Et, puisque c'est elle qui est au centre de ce conflit oedipien qui se résout pour le mieux à son grand désavantage, Preljocaj réserve à la méchante reine, magistralement interprétée par Céline Gali, les scènes les plus spectaculaires. Les interrogations au miroir, quasi-cinématographiques, un solo d'une sensualité bestiale, le duo de la pomme empoisonnée et la scène finale de la mort dans des mules d'acier chauffées sur des charbons ardents (image fort peu anodine dans l'imaginaire d'un danseur), sont les clous d'un spectacle dont la plus grande vertu est d'embarquer le spectateur de la première image jusqu'à ce dénouement heureux dans un voyage à la fois magnifique pour les sens et initiatique pour l'esprit.

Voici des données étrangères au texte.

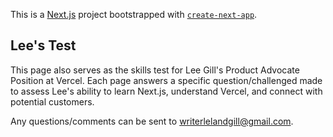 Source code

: This is a [Next.js](https://nextjs.org/) project bootstrapped with [`create-next-app`](https://github.com/vercel/next.js/tree/canary/packages/create-next-app).

## Lee's Test 

This page also serves as the skills test for Lee Gill's Product Advocate Position at Vercel. Each page answers a specific question/challenged made to assess Lee's ability to learn Next.js, understand Vercel, and connect with potential customers.

Any questions/comments can be sent to writerlelandgill@gmail.com. 

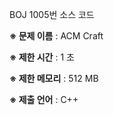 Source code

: BOJ 1005번 소스 코드

<b>※ 문제 이름</b> : ACM Craft

<b>※ 제한 시간</b> : 1 초

<b>※ 제한 메모리</b> : 512 MB

<b>※ 제출 언어</b> : C++

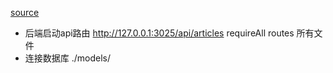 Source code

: [source](https://github.com/wmui/essay/tree/master/server)

-  后端启动api路由
  http://127.0.0.1:3025/api/articles
  requireAll routes 所有文件
- 连接数据库
  ./models/ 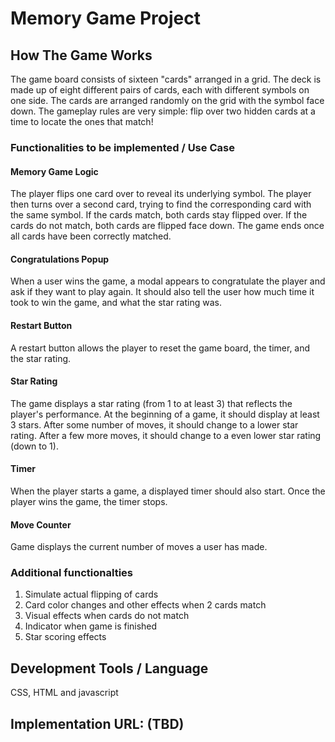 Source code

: # Memory Game Project

## How The Game Works
The game board consists of sixteen "cards" arranged in a grid. The deck is made up of eight different pairs of cards, each with different symbols on one side. The cards are arranged randomly on the grid with the symbol face down. The gameplay rules are very simple: flip over two hidden cards at a time to locate the ones that match!

### Functionalities to be implemented / Use Case

#### Memory Game Logic
The player flips one card over to reveal its underlying symbol.
The player then turns over a second card, trying to find the corresponding card with the same symbol.
If the cards match, both cards stay flipped over.
If the cards do not match, both cards are flipped face down.
The game ends once all cards have been correctly matched.

#### Congratulations Popup
When a user wins the game, a modal appears to congratulate the player and ask if they want to play again. It should also tell the user how much time it took to win the game, and what the star rating was.

#### Restart Button
A restart button allows the player to reset the game board, the timer, and the star rating.

#### Star Rating
The game displays a star rating (from 1 to at least 3) that reflects the player's performance. At the beginning of a game, it should display at least 3 stars. After some number of moves, it should change to a lower star rating. After a few more moves, it should change to a even lower star rating (down to 1).

#### Timer
When the player starts a game, a displayed timer should also start. Once the player wins the game, the timer stops.

#### Move Counter
Game displays the current number of moves a user has made.


### Additional functionalties
1. Simulate actual flipping of cards
2. Card color changes and other effects when 2 cards match 
3. Visual effects when cards do not match
4. Indicator when game is finished
5. Star scoring effects

## Development Tools / Language
CSS, HTML and javascript

## Implementation URL: (TBD)
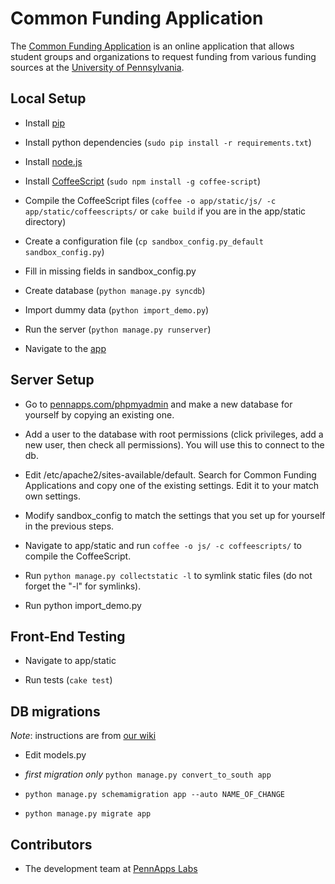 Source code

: Common Funding Application
=============================

The [Common Funding Application](http://cfa.pennapps.com) is an online application that allows student groups and organizations to request funding from various funding sources at the [University of Pennsylvania](http://www.upenn.edu).

## Local Setup
* Install [pip](http://www.pip-installer.org/en/latest/installing.html)

* Install python dependencies (`sudo pip install -r requirements.txt`)

* Install [node.js](http://nodejs.org/)

* Install [CoffeeScript](http://coffeescript.org) (`sudo npm install -g coffee-script`)

* Compile the CoffeeScript files (`coffee -o app/static/js/ -c app/static/coffeescripts/` or `cake build` if you are in the app/static directory)

* Create a configuration file (`cp sandbox_config.py_default sandbox_config.py`)

* Fill in missing fields in sandbox_config.py

* Create database (`python manage.py syncdb`)

* Import dummy data (`python import_demo.py`)

* Run the server (`python manage.py runserver`)

* Navigate to the [app](http://localhost:8000/)

## Server Setup

* Go to [pennapps.com/phpmyadmin](http://pennapps.com/phpmyadmin) and make a new database for yourself by copying an existing one.

* Add a user to the database with root permissions (click privileges, add a new user, then check all permissions). You will use this to connect to the db.

* Edit /etc/apache2/sites-available/default. Search for Common Funding Applications and copy one of the existing settings. Edit it to your match own settings.

* Modify sandbox_config to match the settings that you set up for yourself in the previous steps.

* Navigate to app/static and run `coffee -o js/ -c coffeescripts/` to compile the CoffeeScript.

* Run `python manage.py collectstatic -l` to symlink static files (do not forget the "-l" for symlinks).

* Run python import_demo.py

## Front-End Testing

* Navigate to app/static

* Run tests (`cake test`)

## DB migrations

_Note_: instructions are from [our wiki](https://github.com/pennappslabs/wiki/wiki/Setting-Up-South)

* Edit models.py

* _first migration only_ `python manage.py convert_to_south app`

* `python manage.py schemamigration app --auto NAME_OF_CHANGE`

* `python manage.py migrate app`

## Contributors

* The development team at [PennApps Labs](http://labs.pennapps.com/team/)
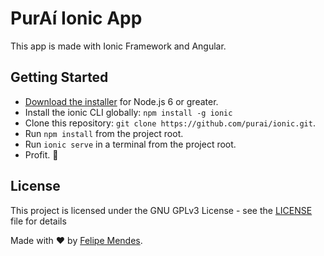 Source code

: # PurAí Ionic App

This app is made with Ionic Framework and Angular.

## Getting Started

* [Download the installer](https://nodejs.org/) for Node.js 6 or greater.
* Install the ionic CLI globally: `npm install -g ionic`
* Clone this repository: `git clone https://github.com/purai/ionic.git`.
* Run `npm install` from the project root.
* Run `ionic serve` in a terminal from the project root.
* Profit. :tada:

## License
This project is licensed under the GNU GPLv3 License - see the [LICENSE](LICENSE) file for details

Made with :heart: by [Felipe Mendes](https://github.com/felipemendes). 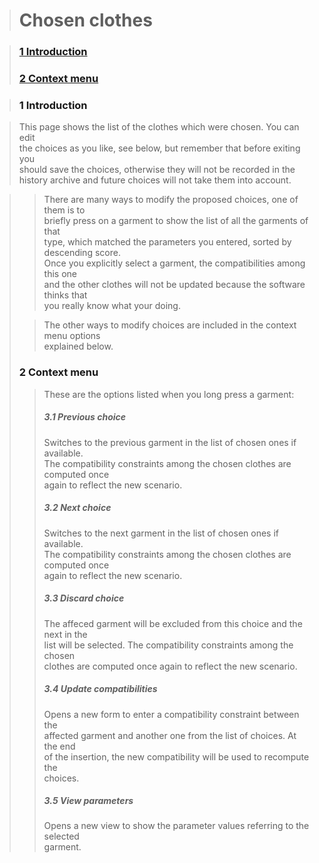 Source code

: > <h1>Chosen clothes</h1>

> <h3><a href='#introduction'>1 Introduction</a></h3>
> <h3><a href='#context_menu'>2 Context menu</a></h3>

> <h3><a>1 Introduction</a></h3>
> <p>
<blockquote>This page shows the list of the clothes which were chosen. You can edit<br>
the choices as you like, see below, but remember that before exiting you<br>
should save the choices, otherwise they will not be recorded in the<br>
history archive and future choices will not take them into account.<br>
</blockquote><blockquote></p>
<p>
<blockquote>There are many ways to modify the proposed choices, one of them is to<br>
briefly press on a garment to show the list of all the garments of that<br>
type, which matched the parameters you entered, sorted by descending score.<br>
Once you explicitly select a garment, the compatibilities among this one<br>
and the other clothes will not be updated because the software thinks that<br>
you really know what your doing.<br>
</blockquote></p>
<p>
<blockquote>The other ways to modify choices are included in the context menu options<br>
explained below.<br>
</blockquote></p>
<h3><a>2 Context menu</a></h3>
<p>
<blockquote>These are the options listed when you long press a garment:<br>
<h5>3.1 Previous choice</h5>
Switches to the previous garment in the list of chosen ones if available.<br>
The compatibility constraints among the chosen clothes are computed once<br>
again to reflect the new scenario.<br>
<h5>3.2 Next choice</h5>
Switches to the next garment in the list of chosen ones if available.<br>
The compatibility constraints among the chosen clothes are computed once<br>
again to reflect the new scenario.<br>
<h5>3.3 Discard choice</h5>
The affeced garment will be excluded from this choice and the next in the<br>
list will be selected. The compatibility constraints among the chosen<br>
clothes are computed once again to reflect the new scenario.<br>
<h5>3.4 Update compatibilities</h5>
Opens a new form to enter a compatibility constraint between the<br>
affected garment and another one from the list of choices. At the end<br>
of the insertion, the new compatibility will be used to recompute the<br>
choices.<br>
<h5>3.5 View parameters</h5>
Opens a new view to show the parameter values referring to the selected<br>
garment.<br>
</blockquote></p> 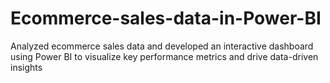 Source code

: # Ecommerce-sales-data-in-Power-BI
Analyzed ecommerce sales data and developed an interactive dashboard using Power BI to visualize key performance metrics and drive data-driven insights
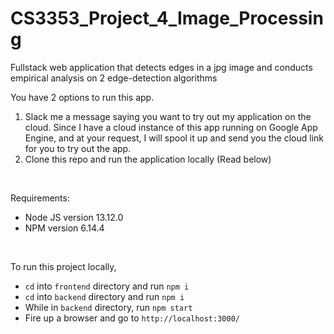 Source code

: # CS3353_Project_4_Image_Processing
Fullstack web application that detects edges in a jpg image and conducts empirical analysis on 2 edge-detection algorithms

You have 2 options to run this app.
1. Slack me a message saying you want to try out my application on the cloud. Since I have a cloud instance of this app running on Google App Engine, and at your request, I will spool it up and send you the cloud link for you to try out the app.
2. Clone this repo and run the application locally (Read below)

<br/>

Requirements:
- Node JS version 13.12.0
- NPM version 6.14.4

<br/>

To run this project locally,
- `cd` into `frontend` directory and run `npm i`
- `cd` into `backend` directory and run `npm i`
- While in `backend` directory, run `npm start`
- Fire up a browser and go to `http://localhost:3000/`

Théâtre de Chaillot (01.53.65.30.00 et www.theatre-chaillot.fr) du 10 au 25 octobre. Tournée en France : Rouen (30-31. 10), Saint-Quentin en Yvelines (6 au 9. 11), Aix-en-Provence (12 au 16.11), Arcachon (6-7.12), Sceaux (11 au 14.11), Montpellier (17-18.12), Grenoble (7 au 9.1), Dijon (15-16.1), Annecy (20-21.1), Valence (24-25.1), Créteil (29.1 au 1er.2), Maubeuge (5-6.2), Blagnac (27.2 au 1er.3), Metz (6-7.3), Clermont-Ferrand (11 au 13.3), Caen (16 au 20.12).
La Biennale 2008
La 13e édition de la Biennale de la danse de Lyon avec ses 165 représentations et plus de 84 000 spectateurs dans les salles aura été riche en événements avec des spectacles forts comme le « Gershwin » de la compagnie Montalvo-Hervieu, coproduction avec le CNN de Créteil, la reprise de « Blue Lady » de Carolyn Carlson par le danseur-chorégraphe finlandais Tero Saarinen et la création 2008 du même « Next of Kin », la reprise des « Petites Pièces de Berlin » de Bagouet que l'on pourra voir dans la saison du CNN Ballet de Lorraine à Nancy.
On a pu voir, outre une création à l'opéra de Lyon de la danse érotique d'Abou Lagraa (« D'Eux Sens », duo), les débuts absolus en France de la danseuse de flamenco moderne Rafaela Carrasco au théâtre de La Croix -Rousse. Avec son partenaire Daniel Doña, quatre musiciens et deux extraordinaires chanteurs, elle a montré « Del amor y outras cosas », pièce qui raconte par les moyens du flamenco, danse et chant, une histoire très prenante. Les événements en plein air comme le cours de danses latines place des Terreaux et le traditionnel défilé de rue ont montré la succès croissant de la face la plus populaire et festive de la Biennale.